[Problem to solve]:
Scan the records below, and wherever a line has the word "html", pull it out.

[Working data]:
╔══

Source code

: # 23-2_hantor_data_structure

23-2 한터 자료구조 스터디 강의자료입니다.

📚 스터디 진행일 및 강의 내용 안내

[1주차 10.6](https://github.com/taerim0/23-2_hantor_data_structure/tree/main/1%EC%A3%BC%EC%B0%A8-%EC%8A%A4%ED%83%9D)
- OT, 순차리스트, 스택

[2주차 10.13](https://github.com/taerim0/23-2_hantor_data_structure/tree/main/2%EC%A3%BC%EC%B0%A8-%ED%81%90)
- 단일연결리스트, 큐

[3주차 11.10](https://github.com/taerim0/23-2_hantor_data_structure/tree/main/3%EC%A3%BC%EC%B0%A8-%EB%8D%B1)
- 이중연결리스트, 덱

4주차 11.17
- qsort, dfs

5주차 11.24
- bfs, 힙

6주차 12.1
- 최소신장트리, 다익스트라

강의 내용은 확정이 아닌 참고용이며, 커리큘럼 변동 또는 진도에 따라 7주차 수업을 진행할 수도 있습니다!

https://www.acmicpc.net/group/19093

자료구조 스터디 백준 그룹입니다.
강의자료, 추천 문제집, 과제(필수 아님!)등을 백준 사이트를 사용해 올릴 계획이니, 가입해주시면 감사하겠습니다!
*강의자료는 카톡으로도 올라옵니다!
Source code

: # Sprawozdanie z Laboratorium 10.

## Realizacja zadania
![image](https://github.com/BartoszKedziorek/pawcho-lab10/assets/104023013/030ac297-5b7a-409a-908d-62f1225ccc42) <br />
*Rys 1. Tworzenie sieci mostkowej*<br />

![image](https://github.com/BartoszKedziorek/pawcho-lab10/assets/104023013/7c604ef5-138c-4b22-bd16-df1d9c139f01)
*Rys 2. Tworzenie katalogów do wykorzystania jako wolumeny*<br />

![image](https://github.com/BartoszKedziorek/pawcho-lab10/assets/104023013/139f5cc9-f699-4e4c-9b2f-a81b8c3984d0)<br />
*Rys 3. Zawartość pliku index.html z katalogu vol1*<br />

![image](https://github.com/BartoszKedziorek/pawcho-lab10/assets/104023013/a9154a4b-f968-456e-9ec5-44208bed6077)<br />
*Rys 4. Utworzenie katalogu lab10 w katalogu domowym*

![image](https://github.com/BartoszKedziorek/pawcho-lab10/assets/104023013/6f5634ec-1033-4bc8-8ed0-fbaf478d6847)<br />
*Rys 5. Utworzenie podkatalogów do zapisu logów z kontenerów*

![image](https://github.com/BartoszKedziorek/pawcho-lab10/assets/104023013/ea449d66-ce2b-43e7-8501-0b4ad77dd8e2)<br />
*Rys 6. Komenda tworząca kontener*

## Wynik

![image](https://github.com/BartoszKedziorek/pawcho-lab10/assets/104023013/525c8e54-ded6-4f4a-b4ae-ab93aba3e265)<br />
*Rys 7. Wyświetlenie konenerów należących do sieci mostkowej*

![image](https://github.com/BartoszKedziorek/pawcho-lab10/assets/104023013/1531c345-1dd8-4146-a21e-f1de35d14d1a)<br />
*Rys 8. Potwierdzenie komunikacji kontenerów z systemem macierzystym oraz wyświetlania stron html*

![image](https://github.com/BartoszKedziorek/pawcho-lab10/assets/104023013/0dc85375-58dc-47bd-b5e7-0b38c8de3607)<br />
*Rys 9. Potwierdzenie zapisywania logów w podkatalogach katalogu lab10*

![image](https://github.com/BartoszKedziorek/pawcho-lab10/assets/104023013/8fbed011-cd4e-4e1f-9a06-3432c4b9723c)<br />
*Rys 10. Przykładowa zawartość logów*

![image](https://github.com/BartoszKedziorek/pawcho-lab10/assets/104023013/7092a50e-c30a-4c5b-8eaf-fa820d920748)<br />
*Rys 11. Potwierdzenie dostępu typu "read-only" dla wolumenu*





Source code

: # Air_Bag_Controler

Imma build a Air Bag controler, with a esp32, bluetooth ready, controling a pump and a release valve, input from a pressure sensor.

╚══

[Response area]:
*Rys 3. Zawartość pliku index.html z katalogu vol1*<br />
*Rys 8. Potwierdzenie komunikacji kontenerów z systemem macierzystym oraz wyświetlania stron html*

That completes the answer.